ADDITIONAL INFORMATION
ABOUT THE TRANSACTION AND WHERE TO FIND IT
INVESTORS
AND SECURITY HOLDERS ARE URGED TO READ THE REGISTRATION STATEMENT ON FORM F-4 AND THE PROXY STATEMENT/PROSPECTUS INCLUDED WITHIN THE REGISTRATION
STATEMENT ON FORM F-4 WHEN THEY BECOME AVAILABLE, AS WELL AS ANY OTHER RELEVANT DOCUMENTS FILED WITH THE SEC IN CONNECTION WITH THE TRANSACTION
OR INCORPORATED BY REFERENCE INTO THE REGISTRATION STATEMENT ON FORM F-4 AND THE PROXY STATEMENT/PROSPECTUS, BECAUSE THEY WILL CONTAIN
IMPORTANT INFORMATION REGARDING WEBSTER, BANCO SANTANDER, THE TRANSACTION AND RELATED MATTERS.
Investors
and security holders may obtain free copies of these documents and other documents filed with the SEC by Webster or Banco Santander through
the website maintained by the SEC at http://www.sec.gov or by contacting the investor relations department of Webster and Banco Santander
at:
| Webster Financial Corporation |
Banco Santander, S.A |
| 200 Elm Street |
Ciudad Grupo Santander |
|
Stamford, Connecticut 06902
Attention: Investor Relations
eharmon@websterbank.com |
28660 Boadilla del Monte Spain
Attention: Investor Relations
investor@gruposantander.com |
| (212) 309-7646 |
+34 912899239 |
PARTICIPANTS IN THE
SOLICITATION
Webster,
Banco Santander and certain of their respective directors and executive officers may be deemed to be participants in the solicitation
of proxies from the stockholders of Webster in connection with the Transaction under the rules of the SEC. Information regarding the directors
and executive officers of Webster and Banco Santander is set forth in (i) Webster’s definitive proxy statement for its 2025 Annual
Meeting of Stockholders, including under the headings entitled “Director Nominees”, “Director Independence”, “Non-Employee
Director Compensation and Stock Ownership Guidelines”, “Compensation and Human Resources Committee Interlocks and Insider
Participation”, “Executive Compensation”, “2024 Pay Versus Performance” and “Security Ownership of
Certain Beneficial Owners and Management”, which was filed with the SEC on April 11, 2025 and is available at https://www.sec.gov/ix?doc=/Archives/edgar/data/0000801337/000080133725000015/wbs-20250411.htm,
and (ii) Banco Santander’s Annual Report on Form 20-F for the year ending December 31, 2024, including under the headings entitled
“Directors and Senior Management”, “Compensation”, “Share Ownership” and “Majority Shareholders
and Related Party Transactions”, which was filed with the SEC on February 28, 2025 and is available at https://www.sec.gov/ix?doc=/Archives/edgar/data/0000891478/000089147825000054/san-20241231.htm.
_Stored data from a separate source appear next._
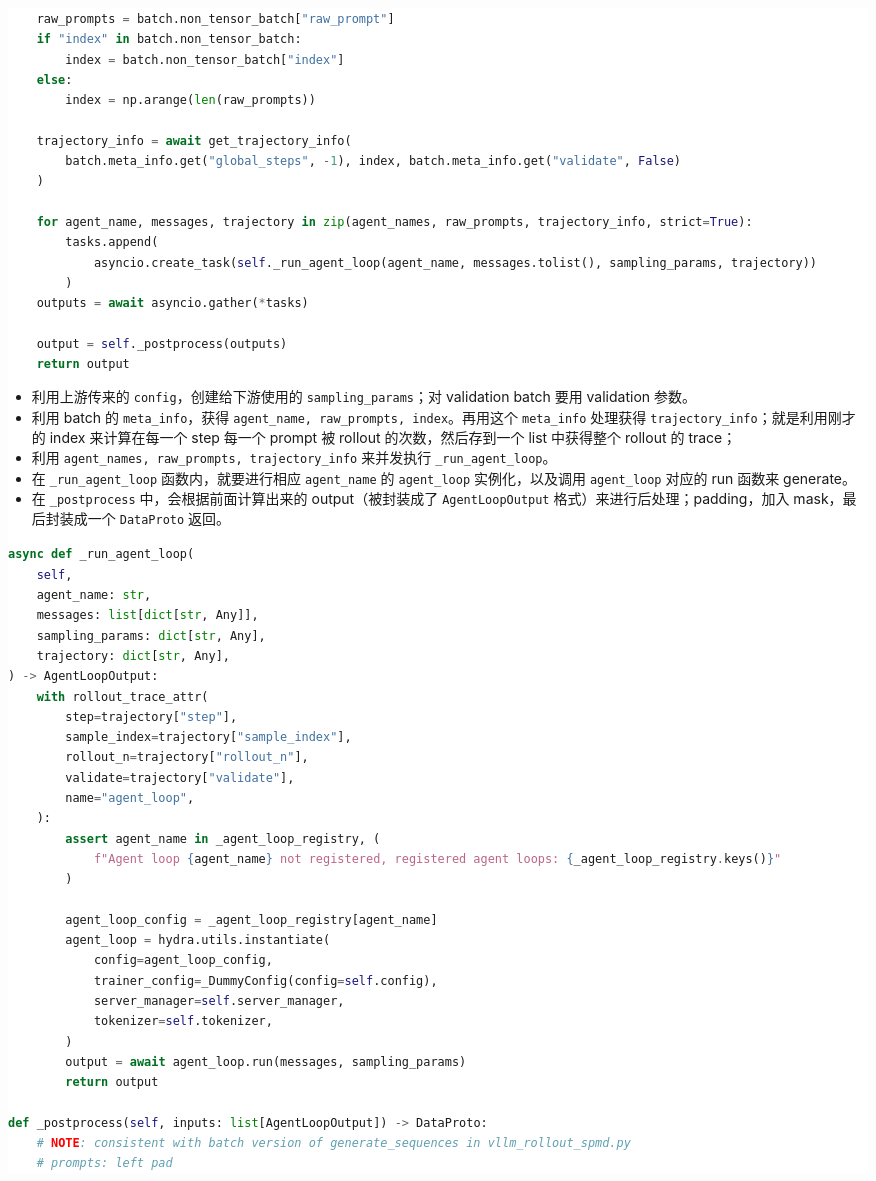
 ```Python
    raw_prompts = batch.non_tensor_batch["raw_prompt"]
    if "index" in batch.non_tensor_batch:
        index = batch.non_tensor_batch["index"]
    else:
        index = np.arange(len(raw_prompts))

    trajectory_info = await get_trajectory_info(
        batch.meta_info.get("global_steps", -1), index, batch.meta_info.get("validate", False)
    )

    for agent_name, messages, trajectory in zip(agent_names, raw_prompts, trajectory_info, strict=True):
        tasks.append(
            asyncio.create_task(self._run_agent_loop(agent_name, messages.tolist(), sampling_params, trajectory))
        )
    outputs = await asyncio.gather(*tasks)

    output = self._postprocess(outputs)
    return output
```

- 利用上游传来的 `config`，创建给下游使用的 `sampling_params`；对 validation batch 要用 validation 参数。
- 利用 batch 的 `meta_info`，获得 `agent_name, raw_prompts, index`。再用这个 `meta_info` 处理获得 `trajectory_info`；就是利用刚才的 index 来计算在每一个 step 每一个 prompt 被 rollout 的次数，然后存到一个 list 中获得整个 rollout 的 trace；
- 利用 `agent_names, raw_prompts, trajectory_info` 来并发执行 `_run_agent_loop`。
- 在 `_run_agent_loop` 函数内，就要进行相应 `agent_name` 的 `agent_loop` 实例化，以及调用 `agent_loop` 对应的 run 函数来 generate。
- 在 `_postprocess` 中，会根据前面计算出来的 output（被封装成了 `AgentLoopOutput` 格式）来进行后处理；padding，加入 mask，最后封装成一个 `DataProto` 返回。

```Python
async def _run_agent_loop(
    self,
    agent_name: str,
    messages: list[dict[str, Any]],
    sampling_params: dict[str, Any],
    trajectory: dict[str, Any],
) -> AgentLoopOutput:
    with rollout_trace_attr(
        step=trajectory["step"],
        sample_index=trajectory["sample_index"],
        rollout_n=trajectory["rollout_n"],
        validate=trajectory["validate"],
        name="agent_loop",
    ):
        assert agent_name in _agent_loop_registry, (
            f"Agent loop {agent_name} not registered, registered agent loops: {_agent_loop_registry.keys()}"
        )

        agent_loop_config = _agent_loop_registry[agent_name]
        agent_loop = hydra.utils.instantiate(
            config=agent_loop_config,
            trainer_config=_DummyConfig(config=self.config),
            server_manager=self.server_manager,
            tokenizer=self.tokenizer,
        )
        output = await agent_loop.run(messages, sampling_params)
        return output

def _postprocess(self, inputs: list[AgentLoopOutput]) -> DataProto:
    # NOTE: consistent with batch version of generate_sequences in vllm_rollout_spmd.py
    # prompts: left pad
```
To
the extent holdings of each of Webster’s or Banco Santander’s securities by its directors or executive officers have changed
since the amounts set forth in Webster’s definitive proxy statement for its 2025 Annual Meeting of Stockholders and in Banco Santander’s
Annual Report on Form 20-F for the year ending December 31, 2024, such changes have been or will be reflected on Webster’s Statements
of Change of Ownership on Form 4 filed with the SEC and on Banco Santander’s Annual Report on Form 20-F for the year ending December
31, 2025. Other information regarding the participants in the proxy solicitation and a description of their direct and indirect interests,
by security holdings or otherwise, will be contained in the definitive proxy statement/prospectus of Webster and Banco Santander and other
relevant materials to be filed with the SEC when they become available. You may obtain free copies of these documents through the website
maintained by the SEC at https://www.sec.gov.
SIGNATURE
Pursuant to the requirements of the Securities Exchange Act of 1934,
the registrant has duly caused this report to be signed on its behalf by the undersigned, thereunto duly authorized.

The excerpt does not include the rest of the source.